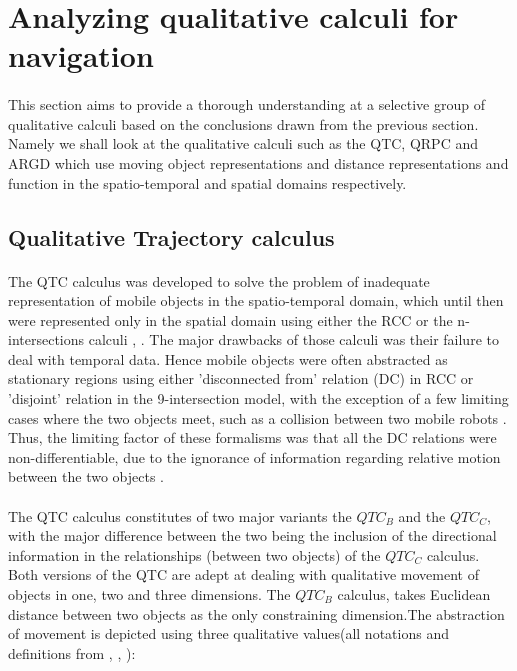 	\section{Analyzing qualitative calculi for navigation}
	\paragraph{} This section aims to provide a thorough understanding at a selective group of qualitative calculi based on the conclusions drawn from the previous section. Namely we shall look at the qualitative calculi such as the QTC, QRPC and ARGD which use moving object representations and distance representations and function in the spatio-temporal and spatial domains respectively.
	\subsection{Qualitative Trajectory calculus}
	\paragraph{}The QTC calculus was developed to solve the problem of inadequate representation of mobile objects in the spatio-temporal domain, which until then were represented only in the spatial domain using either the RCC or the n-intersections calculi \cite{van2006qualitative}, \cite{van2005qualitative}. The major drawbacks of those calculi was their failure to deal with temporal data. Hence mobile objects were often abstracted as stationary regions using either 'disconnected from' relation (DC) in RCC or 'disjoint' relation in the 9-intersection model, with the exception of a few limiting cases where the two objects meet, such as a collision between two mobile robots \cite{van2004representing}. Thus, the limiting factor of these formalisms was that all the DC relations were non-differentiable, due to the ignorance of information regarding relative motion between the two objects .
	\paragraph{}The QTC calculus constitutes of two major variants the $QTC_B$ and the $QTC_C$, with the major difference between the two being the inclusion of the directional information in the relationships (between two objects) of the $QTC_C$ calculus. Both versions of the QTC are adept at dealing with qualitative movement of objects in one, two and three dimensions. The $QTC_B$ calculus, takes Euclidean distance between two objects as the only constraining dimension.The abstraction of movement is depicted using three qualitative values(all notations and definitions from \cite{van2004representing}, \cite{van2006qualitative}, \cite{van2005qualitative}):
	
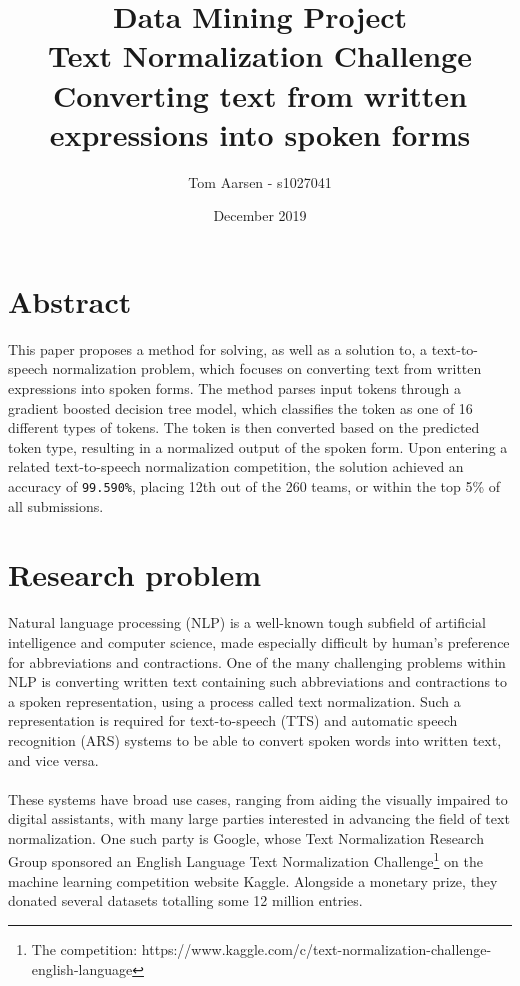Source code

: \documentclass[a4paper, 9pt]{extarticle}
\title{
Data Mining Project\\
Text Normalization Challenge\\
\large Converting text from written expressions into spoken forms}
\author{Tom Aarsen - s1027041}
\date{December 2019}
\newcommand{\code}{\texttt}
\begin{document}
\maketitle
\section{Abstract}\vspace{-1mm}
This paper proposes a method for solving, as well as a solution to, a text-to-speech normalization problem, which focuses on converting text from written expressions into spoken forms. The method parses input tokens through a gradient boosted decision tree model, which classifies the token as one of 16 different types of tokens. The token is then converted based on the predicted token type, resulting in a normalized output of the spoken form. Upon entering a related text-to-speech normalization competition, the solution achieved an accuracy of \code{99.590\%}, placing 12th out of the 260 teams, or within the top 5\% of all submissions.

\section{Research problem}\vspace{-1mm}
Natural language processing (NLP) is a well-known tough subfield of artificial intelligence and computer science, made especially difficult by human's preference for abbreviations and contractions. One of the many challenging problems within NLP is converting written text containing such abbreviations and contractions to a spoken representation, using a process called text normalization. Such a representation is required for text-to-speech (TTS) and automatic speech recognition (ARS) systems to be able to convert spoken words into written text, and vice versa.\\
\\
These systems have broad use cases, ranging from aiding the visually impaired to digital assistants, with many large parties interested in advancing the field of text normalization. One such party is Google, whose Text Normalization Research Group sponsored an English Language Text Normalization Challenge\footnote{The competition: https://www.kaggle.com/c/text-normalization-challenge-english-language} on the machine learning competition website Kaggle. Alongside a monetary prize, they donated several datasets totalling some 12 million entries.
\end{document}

☆ ☆ ☆ ☆ ☆ ☆ ☆

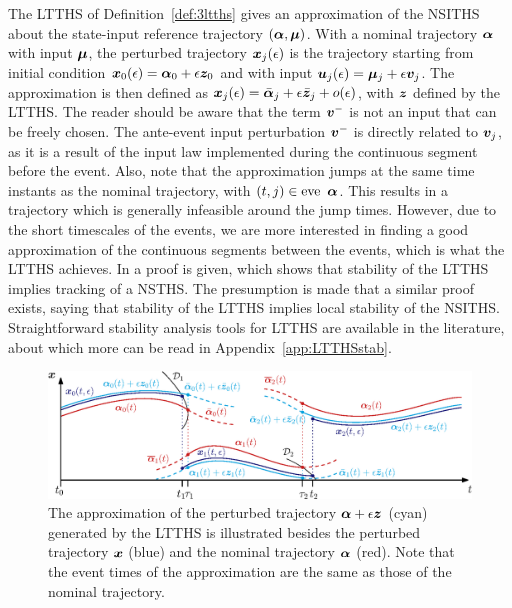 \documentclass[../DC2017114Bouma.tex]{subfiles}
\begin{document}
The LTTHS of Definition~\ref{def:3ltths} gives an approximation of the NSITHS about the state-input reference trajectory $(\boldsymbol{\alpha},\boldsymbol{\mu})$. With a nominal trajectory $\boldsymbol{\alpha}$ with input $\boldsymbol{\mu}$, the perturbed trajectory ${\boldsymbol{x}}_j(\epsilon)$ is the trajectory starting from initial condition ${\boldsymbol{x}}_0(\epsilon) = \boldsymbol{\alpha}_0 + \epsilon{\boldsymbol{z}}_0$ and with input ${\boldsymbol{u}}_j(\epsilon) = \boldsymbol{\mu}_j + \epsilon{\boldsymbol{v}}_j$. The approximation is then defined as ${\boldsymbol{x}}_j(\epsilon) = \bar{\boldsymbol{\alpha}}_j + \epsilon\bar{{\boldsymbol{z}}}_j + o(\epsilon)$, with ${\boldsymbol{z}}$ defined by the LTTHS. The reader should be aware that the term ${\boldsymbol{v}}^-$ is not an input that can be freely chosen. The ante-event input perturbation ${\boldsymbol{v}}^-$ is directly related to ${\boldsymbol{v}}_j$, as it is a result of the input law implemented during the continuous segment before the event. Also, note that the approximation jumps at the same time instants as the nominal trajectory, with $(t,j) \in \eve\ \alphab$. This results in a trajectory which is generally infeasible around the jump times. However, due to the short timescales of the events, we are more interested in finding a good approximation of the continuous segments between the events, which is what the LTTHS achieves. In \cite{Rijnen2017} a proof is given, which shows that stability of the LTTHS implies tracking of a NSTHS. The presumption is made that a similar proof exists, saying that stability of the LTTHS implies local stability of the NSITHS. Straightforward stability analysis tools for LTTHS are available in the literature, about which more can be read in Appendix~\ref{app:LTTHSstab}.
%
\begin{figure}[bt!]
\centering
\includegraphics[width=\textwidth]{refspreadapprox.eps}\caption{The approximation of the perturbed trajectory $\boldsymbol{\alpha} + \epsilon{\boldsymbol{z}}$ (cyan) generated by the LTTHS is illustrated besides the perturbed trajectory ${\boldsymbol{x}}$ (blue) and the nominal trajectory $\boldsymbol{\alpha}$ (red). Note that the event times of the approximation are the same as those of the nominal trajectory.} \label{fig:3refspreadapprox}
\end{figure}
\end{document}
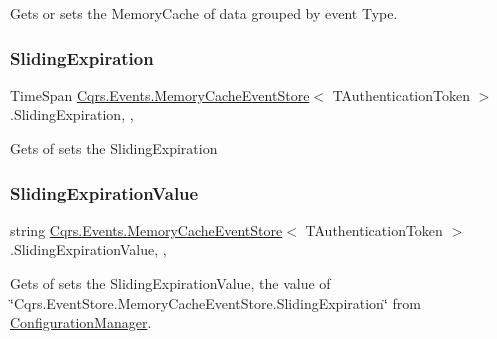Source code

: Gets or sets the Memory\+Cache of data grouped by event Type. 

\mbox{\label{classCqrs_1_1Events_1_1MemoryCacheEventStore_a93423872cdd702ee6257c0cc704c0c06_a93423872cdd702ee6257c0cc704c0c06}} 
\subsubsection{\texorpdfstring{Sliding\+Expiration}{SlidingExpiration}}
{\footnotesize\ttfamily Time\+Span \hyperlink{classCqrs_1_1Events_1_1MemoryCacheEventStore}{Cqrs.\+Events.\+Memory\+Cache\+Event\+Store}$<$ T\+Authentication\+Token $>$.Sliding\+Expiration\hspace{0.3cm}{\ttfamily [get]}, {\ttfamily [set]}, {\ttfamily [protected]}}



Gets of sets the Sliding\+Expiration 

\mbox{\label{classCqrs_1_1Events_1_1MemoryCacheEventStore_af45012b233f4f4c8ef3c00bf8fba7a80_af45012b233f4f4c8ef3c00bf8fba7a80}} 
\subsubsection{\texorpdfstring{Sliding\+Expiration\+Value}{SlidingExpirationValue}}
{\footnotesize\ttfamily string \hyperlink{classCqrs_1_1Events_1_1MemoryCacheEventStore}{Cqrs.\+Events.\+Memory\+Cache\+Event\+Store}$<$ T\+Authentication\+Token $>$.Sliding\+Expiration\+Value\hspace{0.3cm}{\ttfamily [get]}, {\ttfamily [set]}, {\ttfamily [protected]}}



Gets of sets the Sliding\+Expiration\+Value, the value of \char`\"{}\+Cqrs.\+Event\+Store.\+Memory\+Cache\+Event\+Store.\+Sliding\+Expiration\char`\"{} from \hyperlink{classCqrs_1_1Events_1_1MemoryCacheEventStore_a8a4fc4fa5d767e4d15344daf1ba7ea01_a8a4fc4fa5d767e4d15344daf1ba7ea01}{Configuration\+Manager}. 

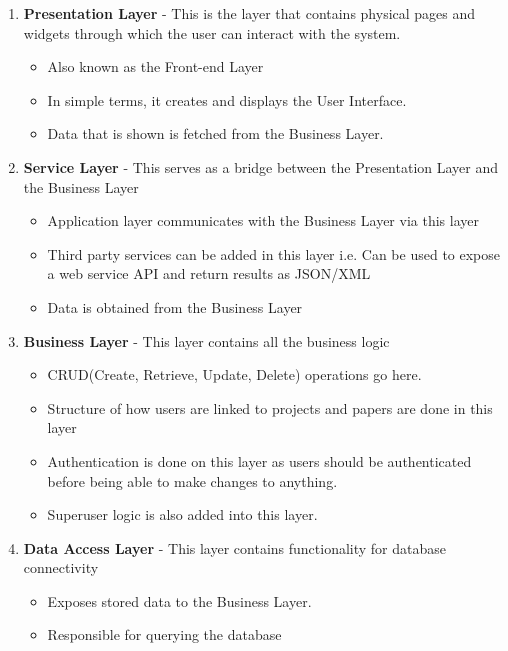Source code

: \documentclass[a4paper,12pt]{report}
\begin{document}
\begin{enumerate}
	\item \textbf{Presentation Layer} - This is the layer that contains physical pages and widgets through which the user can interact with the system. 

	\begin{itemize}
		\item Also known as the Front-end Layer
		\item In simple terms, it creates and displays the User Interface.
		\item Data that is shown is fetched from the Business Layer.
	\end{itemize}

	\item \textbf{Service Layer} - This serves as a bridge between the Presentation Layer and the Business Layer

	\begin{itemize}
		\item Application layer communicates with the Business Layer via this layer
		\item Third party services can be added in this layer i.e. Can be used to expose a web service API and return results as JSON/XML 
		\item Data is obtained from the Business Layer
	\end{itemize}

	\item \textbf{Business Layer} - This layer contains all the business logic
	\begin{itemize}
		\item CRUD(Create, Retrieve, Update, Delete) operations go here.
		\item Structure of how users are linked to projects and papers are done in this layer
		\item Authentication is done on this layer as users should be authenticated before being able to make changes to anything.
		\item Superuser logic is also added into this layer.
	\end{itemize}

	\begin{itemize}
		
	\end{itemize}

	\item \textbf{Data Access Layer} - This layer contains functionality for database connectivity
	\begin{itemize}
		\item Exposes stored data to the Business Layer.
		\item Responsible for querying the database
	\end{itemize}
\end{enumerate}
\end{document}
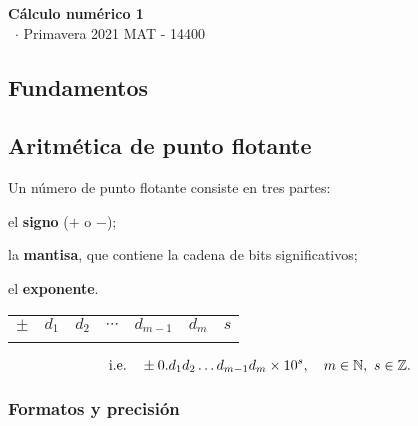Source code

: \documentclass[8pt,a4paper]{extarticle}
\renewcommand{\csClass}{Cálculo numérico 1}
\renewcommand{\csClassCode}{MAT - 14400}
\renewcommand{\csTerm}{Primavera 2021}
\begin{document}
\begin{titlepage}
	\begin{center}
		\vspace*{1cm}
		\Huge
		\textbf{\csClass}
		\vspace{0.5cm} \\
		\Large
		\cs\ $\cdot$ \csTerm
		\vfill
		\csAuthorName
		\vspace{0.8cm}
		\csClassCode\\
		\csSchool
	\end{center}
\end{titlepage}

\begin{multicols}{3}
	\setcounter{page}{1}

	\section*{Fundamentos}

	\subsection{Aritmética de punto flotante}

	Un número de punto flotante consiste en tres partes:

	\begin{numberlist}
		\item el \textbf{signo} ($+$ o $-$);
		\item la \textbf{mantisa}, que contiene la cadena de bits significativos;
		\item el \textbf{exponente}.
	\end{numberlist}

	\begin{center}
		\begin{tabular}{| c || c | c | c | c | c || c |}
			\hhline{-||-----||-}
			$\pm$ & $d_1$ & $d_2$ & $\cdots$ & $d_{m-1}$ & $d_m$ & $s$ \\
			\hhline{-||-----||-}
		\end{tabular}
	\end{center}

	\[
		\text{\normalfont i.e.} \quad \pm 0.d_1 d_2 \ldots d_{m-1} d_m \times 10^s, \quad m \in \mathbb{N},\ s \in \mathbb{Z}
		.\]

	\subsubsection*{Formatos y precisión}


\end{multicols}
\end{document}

☆ ☆ ☆ ☆ ☆ ☆ ☆

> [Requirement] Say how many lines of the material contain the word "logic". Add nothing to the number.

> [Output] 2